Open EngieAntoine opened 1 year ago
Hello Antoine,
Thank you for the precise report. I think I now understand what is going on: our case analysis is missing a branch. We do not address the autotrophic operators and take the wrong turn as noted.
It should be possible to write a test in the refinery repo using an ad-hoc autotrophic operator, showing that it does not work. With such a test (which in theory anyone can write, esp. since tshistory_formula contains many such tests), adding a working solution should then be relatively easy.

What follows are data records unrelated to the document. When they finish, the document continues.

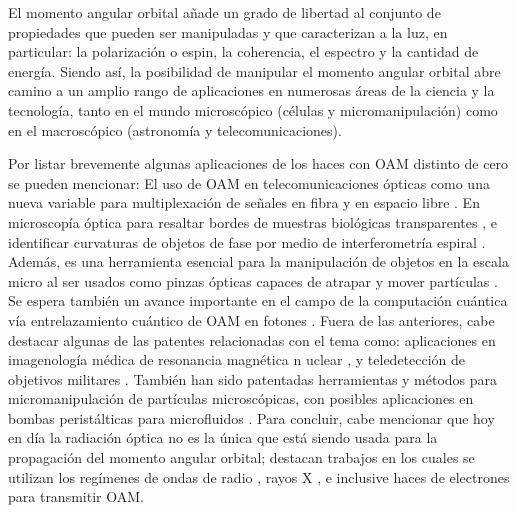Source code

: El momento angular orbital añade un grado de libertad al
conjunto de propiedades que pueden ser manipuladas y que caracterizan
a la luz, en particular: la polarización o espin, la coherencia, el
espectro y la cantidad de energía. Siendo así, la posibilidad de manipular el
momento angular orbital abre camino a un amplio rango de aplicaciones
en numerosas áreas de la ciencia y la tecnología, tanto en el mundo
microscópico (células y micromanipulación) como en el macroscópico
(astronomía y telecomunicaciones).  

Por listar brevemente algunas aplicaciones de los haces
con OAM distinto de cero se pueden mencionar: El uso de OAM en
telecomunicaciones ópticas como una nueva variable para 
multiplexación de señales en fibra y en espacio libre 
. En microscopía
óptica para resaltar bordes de muestras biológicas transparentes , e identificar
curvaturas de objetos de fase por medio de interferometría espiral
. Además, es una herramienta esencial para la
manipulación de objetos en la escala micro al ser usados como pinzas ópticas capaces
de atrapar y mover partículas . Se espera también
un avance importante en el campo de la computación cuántica vía
entrelazamiento cuántico de OAM en fotones . Fuera de
las anteriores, cabe destacar algunas de las patentes relacionadas
con el tema como: aplicaciones en imagenología médica de resonancia magnética
n uclear , y teledetección de objetivos militares
. También han sido patentadas herramientas y métodos
para micromanipulación de partículas microscópicas, con
posibles aplicaciones en bombas peristálticas para microfluidos
. Para concluir, cabe mencionar  que hoy
en día la radiación óptica no es la única que está siendo usada  
para la propagación del momento angular orbital; destacan trabajos en
los cuales se utilizan los regímenes de ondas de radio
, rayos X , e inclusive haces de
electrones  para transmitir OAM. \\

"anyone can write" but not me ^^ I found the way to create autotrofix serie with the following syntax :
@func('auto_serie', auto=True)
def auto_serie(__interpreter__,
__from_value_date__,
__to_value_date__,
__revision_date__) -> pd.Series:
return pd.Series(
[10] * 24,
index=pd.date_range(utcdt(2020, 1, 1), periods=24, freq='H')
)
tsh.register_formula(
engine,
'autotrophic_serie',
'(auto_serie)'
)
but I don't how to simulate updates on specific insertion_date. Could you help me plz ?
Good question. I think the simplest way would be for the auto operator to use an underlying "normal" (stored) series named e.g. "upstream", which can be then easily updated. That should allow to simulate upstream changes.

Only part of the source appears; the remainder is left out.